登戸の無差別殺傷事件をきっかけに社会と取引について考えている。日本社会にはある属性が欠落していてこれが取引社会を作っているというお話である。では何が欠落していて、その欠落は何をもたらすかというのが次の疑問になる。




取引には飴と鞭すなわち恫喝と包摂があるなあと考えていたところ、全く違うニュースが見つかった。自分の子供に犬用の首輪をつけてしつけようとした親が逮捕されたという事例である。子供を犬のように考える「血も涙もない」人が出てきているのである。では「血や涙」とは一体何なのかということを考えながらニュースを見て行きたい。

小中学生と専門学校生のきょうだい3人にペット用スタンガンで虐待を加えたとして、福岡県警小倉南署は29日、傷害と暴行の疑いで、無職の父親(45)=北九州市小倉南区=を逮捕した。捜査関係者などによると3人の腕には通電の痕が複数残っており、3人の話から虐待は10年ほど前から続いていたとみている。

スタンガンで子ども3人虐待 傷害・暴行容疑で父逮捕 福岡県警小倉南署

犬に使うのすらどうかと思うようなものを子供に使っている。ここでの犬はモノ扱いでありペットのような愛玩の対象ではないのだろう。それを人間に使うのは「常軌を逸している」ようにも思えるが、恫喝系取引の一種だと考えれば説明がつく。「子供に訴えかけて行動を変えてもらう」という可能性を全く考慮に入れていないというのは、相手が人間に見えおらずなんだかよくわからないモノのように思っているということである。

毎日新聞を読むともう少しよく見えてくる。一度始まった取引が一方的に拡大されている。わけのわからない他者を説得できない人は「恫喝力」をエスカレートさせてゆくしかない。

同署などによると、後藤容疑者は30代の妻と子供3人の5人暮らし。虐待は長女が5歳前後から始まったとみられ、「宿題をやっていない」「家のルールを守れない」などの理由で、1日に数回通電することがあった。
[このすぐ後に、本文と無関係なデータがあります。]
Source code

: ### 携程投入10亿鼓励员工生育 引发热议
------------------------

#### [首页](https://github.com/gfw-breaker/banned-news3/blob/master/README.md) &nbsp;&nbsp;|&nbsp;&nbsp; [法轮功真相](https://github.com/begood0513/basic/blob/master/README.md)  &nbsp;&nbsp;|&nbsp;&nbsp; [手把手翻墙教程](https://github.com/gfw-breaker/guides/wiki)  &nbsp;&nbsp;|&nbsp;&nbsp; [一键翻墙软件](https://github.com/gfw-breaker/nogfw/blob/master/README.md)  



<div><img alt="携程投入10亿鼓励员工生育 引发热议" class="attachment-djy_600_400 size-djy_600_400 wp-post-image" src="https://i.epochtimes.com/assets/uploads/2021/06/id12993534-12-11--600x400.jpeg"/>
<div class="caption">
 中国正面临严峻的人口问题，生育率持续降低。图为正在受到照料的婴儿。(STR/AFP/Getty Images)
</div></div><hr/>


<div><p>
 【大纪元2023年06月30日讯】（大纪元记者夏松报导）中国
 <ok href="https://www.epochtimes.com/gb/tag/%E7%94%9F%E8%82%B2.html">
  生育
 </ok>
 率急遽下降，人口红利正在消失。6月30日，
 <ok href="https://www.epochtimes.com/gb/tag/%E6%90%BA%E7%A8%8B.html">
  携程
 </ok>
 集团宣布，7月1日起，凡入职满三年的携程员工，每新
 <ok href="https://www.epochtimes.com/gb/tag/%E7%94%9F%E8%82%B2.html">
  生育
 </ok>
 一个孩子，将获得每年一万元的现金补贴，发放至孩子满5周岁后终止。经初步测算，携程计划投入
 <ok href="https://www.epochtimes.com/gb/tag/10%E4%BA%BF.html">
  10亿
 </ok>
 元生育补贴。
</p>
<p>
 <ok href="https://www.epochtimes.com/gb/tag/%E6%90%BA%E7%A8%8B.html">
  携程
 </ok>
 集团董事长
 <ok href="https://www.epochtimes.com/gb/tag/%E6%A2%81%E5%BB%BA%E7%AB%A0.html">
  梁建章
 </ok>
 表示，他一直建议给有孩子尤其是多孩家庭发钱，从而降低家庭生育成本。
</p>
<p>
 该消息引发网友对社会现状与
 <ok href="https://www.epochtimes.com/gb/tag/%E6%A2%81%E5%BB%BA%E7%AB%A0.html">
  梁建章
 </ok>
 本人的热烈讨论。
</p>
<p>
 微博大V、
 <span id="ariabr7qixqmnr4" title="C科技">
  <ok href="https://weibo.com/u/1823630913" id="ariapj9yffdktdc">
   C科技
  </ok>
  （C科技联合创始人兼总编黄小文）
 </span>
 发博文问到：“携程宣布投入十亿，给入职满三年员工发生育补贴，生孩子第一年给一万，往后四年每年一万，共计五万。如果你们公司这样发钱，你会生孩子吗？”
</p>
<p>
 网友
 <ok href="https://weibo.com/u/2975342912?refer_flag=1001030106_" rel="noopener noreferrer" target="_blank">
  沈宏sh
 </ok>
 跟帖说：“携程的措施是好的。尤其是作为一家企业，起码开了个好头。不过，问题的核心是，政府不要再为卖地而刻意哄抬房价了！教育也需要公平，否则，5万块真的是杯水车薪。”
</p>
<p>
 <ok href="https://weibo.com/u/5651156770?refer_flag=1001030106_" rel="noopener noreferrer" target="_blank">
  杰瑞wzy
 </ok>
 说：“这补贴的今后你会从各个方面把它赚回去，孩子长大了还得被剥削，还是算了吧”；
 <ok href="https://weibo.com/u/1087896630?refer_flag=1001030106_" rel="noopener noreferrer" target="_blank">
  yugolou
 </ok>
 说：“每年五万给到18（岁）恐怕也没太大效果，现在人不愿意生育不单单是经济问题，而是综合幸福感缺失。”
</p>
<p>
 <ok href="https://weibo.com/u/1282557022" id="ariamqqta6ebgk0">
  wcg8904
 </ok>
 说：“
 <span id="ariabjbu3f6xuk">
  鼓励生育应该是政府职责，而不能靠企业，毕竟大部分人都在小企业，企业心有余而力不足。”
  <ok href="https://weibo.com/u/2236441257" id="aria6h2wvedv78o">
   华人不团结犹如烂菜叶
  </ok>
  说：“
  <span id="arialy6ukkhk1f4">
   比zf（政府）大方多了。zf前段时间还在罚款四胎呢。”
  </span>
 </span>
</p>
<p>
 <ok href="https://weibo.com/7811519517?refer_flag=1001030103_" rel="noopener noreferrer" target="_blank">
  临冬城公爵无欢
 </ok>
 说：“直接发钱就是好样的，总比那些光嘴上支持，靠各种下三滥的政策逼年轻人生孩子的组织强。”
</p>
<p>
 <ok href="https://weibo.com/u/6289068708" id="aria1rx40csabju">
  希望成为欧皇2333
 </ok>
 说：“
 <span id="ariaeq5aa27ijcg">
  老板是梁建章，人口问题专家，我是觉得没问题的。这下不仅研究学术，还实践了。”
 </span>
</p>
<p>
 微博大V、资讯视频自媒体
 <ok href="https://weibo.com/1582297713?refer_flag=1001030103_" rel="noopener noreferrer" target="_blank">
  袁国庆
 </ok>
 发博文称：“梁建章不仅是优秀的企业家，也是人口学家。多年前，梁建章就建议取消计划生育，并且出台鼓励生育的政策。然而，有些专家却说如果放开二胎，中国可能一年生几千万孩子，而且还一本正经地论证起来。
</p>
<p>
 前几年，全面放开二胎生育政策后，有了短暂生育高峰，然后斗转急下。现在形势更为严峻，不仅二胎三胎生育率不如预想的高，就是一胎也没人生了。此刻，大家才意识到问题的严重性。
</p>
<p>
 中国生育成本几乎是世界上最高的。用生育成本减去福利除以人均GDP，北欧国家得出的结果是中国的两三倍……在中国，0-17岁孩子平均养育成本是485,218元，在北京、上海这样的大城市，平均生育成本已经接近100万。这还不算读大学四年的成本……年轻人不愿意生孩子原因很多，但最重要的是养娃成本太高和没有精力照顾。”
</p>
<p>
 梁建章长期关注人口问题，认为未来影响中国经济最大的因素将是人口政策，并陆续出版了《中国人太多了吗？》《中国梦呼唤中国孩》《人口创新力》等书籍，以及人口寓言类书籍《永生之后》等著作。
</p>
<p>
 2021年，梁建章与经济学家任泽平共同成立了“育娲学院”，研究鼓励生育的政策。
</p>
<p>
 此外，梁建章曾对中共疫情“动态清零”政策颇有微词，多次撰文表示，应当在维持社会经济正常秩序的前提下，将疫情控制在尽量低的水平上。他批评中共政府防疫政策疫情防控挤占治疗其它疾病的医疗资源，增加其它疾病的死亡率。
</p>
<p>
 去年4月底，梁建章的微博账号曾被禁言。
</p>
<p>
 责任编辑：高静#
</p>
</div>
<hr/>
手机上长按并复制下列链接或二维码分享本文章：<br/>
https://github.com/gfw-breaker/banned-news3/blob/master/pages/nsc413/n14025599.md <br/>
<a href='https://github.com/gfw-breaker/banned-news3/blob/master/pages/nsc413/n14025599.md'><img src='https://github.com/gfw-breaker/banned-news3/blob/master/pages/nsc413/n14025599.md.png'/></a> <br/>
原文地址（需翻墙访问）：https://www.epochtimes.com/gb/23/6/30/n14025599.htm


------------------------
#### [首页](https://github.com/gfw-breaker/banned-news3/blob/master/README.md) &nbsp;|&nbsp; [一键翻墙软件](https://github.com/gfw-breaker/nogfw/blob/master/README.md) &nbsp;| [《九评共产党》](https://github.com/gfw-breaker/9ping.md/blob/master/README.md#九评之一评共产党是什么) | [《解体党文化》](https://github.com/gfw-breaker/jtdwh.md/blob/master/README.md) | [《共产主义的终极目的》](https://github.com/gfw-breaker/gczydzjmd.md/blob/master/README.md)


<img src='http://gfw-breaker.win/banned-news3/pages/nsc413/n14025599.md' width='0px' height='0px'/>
「しつけのため」1日数回通電も 子供3人に犬用スタンガン 北九州

テレビの情報も合わせると「いうことを聞かないから」という理由でルールがどんどん増えていったようである。それが最終的に社会の規範とぶつかった。長女には物心が付き他者が介入することでこの人は逮捕されてしまったのである。

この父親は自分のイライラを抵抗してこない子供にぶつけた可能性がある。また、子供というコントロールできない異物を「調整する」ためにリモコンをつけた可能性もある。両者に背景するのは「他者に対する潜在的な脅威」という意識である。

考えるのも恐ろしいことだが、このような「支配するかされるか」という意識を持っている人は意外とこの社会には多いのかもしれない。それは我々の社会が義務教育の時点で「他人と話し合う」ことを教えず、一方的に聞いて暗記することを重要視しているからだろう。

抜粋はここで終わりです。